Finding the exact length of the curve (II)

In general, $\sqrt{a+b} \ne \sqrt a + \sqrt b$, so equation (2) is not correct. This is why your solution is not valid and you cannot simply split the integral into two parts as you did. Instead, you need to use the correct formula for integrating $\sqrt{1 + (9\sqrt{x})^2}$.
  • #1
shamieh
539
0
Find the exact length of the curve

$0 \le x \le 1$

\(\displaystyle y = 1 + 6x^{\frac{3}{2}}\) <-- If you can't read this, the exponent is \(\displaystyle \frac{3}{2}\)

\(\displaystyle
\therefore y' = 9\sqrt{x}\)

\(\displaystyle \int ^1_0 \sqrt{1 + (9\sqrt{x})^2} \, dx\)

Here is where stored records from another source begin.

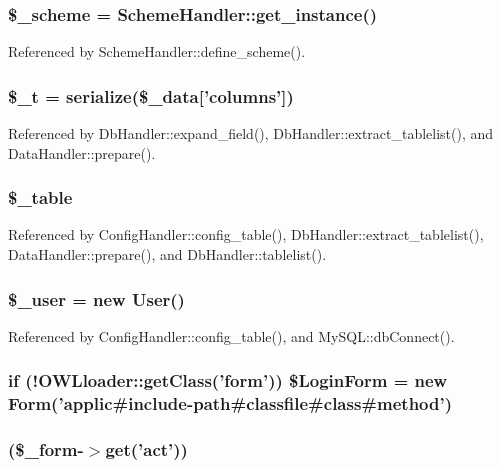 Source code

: \subsubsection[{\$\_\-scheme}]{\setlength{\rightskip}{0pt plus 5cm}\$\_\-scheme = SchemeHandler::get\_\-instance()}\label{index_8php_abb5321c25f21f089f5c253d5f2697502}


Referenced by SchemeHandler::define\_\-scheme().

\subsubsection[{\$\_\-t}]{\setlength{\rightskip}{0pt plus 5cm}\$\_\-t = serialize(\$\_\-data\mbox{[}'columns'\mbox{]})}\label{index_8php_a7a22c26026cc0626b015085e752b45cb}


Referenced by DbHandler::expand\_\-field(), DbHandler::extract\_\-tablelist(), and DataHandler::prepare().

\subsubsection[{\$\_\-table}]{\setlength{\rightskip}{0pt plus 5cm}\$\_\-table}\label{index_8php_ac0ee5b766d19cb282552a3449a1f8376}


Referenced by ConfigHandler::config\_\-table(), DbHandler::extract\_\-tablelist(), DataHandler::prepare(), and DbHandler::tablelist().

\subsubsection[{\$\_\-user}]{\setlength{\rightskip}{0pt plus 5cm}\$\_\-user = new {\bf User}()}\label{index_8php_a5df5982b9dadc74df05081972cd67fdf}


Referenced by ConfigHandler::config\_\-table(), and MySQL::dbConnect().

\subsubsection[{\$LoginForm}]{\setlength{\rightskip}{0pt plus 5cm}if (!OWLloader::getClass('form')) \$LoginForm = new {\bf Form}('applic\#include-\/path\#classfile\#class\#method')}\label{index_8php_ae89d28a5f6ccd73a8cb4a0253db78766}
\subsubsection[{switch}]{(\$\_\-form-\/$>$get('act'))}\label{index_8php_aa284f7d5270c1aa684d885f7bb70d532}
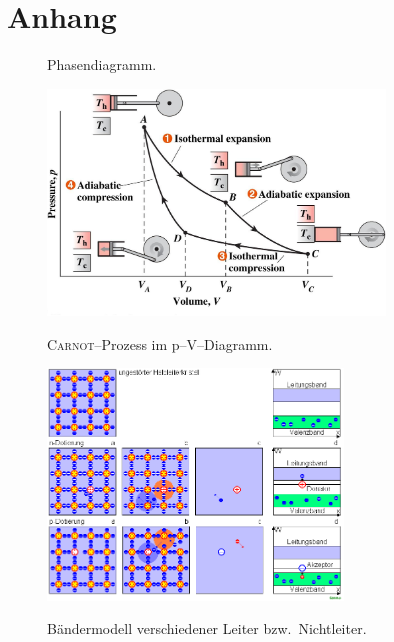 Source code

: \documentclass[a4paper,12pt]{article}
\numberwithin{equation}{section}
\begin{document}
\section{Anhang}
\begin{figure}[h]
        \centering
        \label{fig:phasendiagramme}
        \caption{Phasendiagramm.}
\end{figure}

\begin{figure}
        \centering
        \includegraphics[width=0.8\textwidth]{therm_carnot_fig1}\label{fig:carnotprozess_im_pv_diagramm}
        \caption{\textsc{Carnot}--Prozess im p--V--Diagramm.}
\end{figure}
\begin{figure}
        \centering
        \includegraphics[width=0.7\textwidth]{Halbleiter1}\label{fig:halbleiter}
        \caption{Bändermodell verschiedener Leiter bzw.\ Nichtleiter.}
\end{figure}

\end{document}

\(\displaystyle = \int ^1_0 \sqrt{1 + 81x} \, dx\)

\(\displaystyle
= \int^1_0 1 + 9\sqrt{x} \, dx\)

Now can't I just split the two integrals separately to obtain:

\(\displaystyle x + 6x^{\frac{3}{2}} |^1_0 \) <-- If you can't read this, the exponent is \(\displaystyle \frac{3}{2}\)

Thus getting: \(\displaystyle 1 + 6 = 7? \)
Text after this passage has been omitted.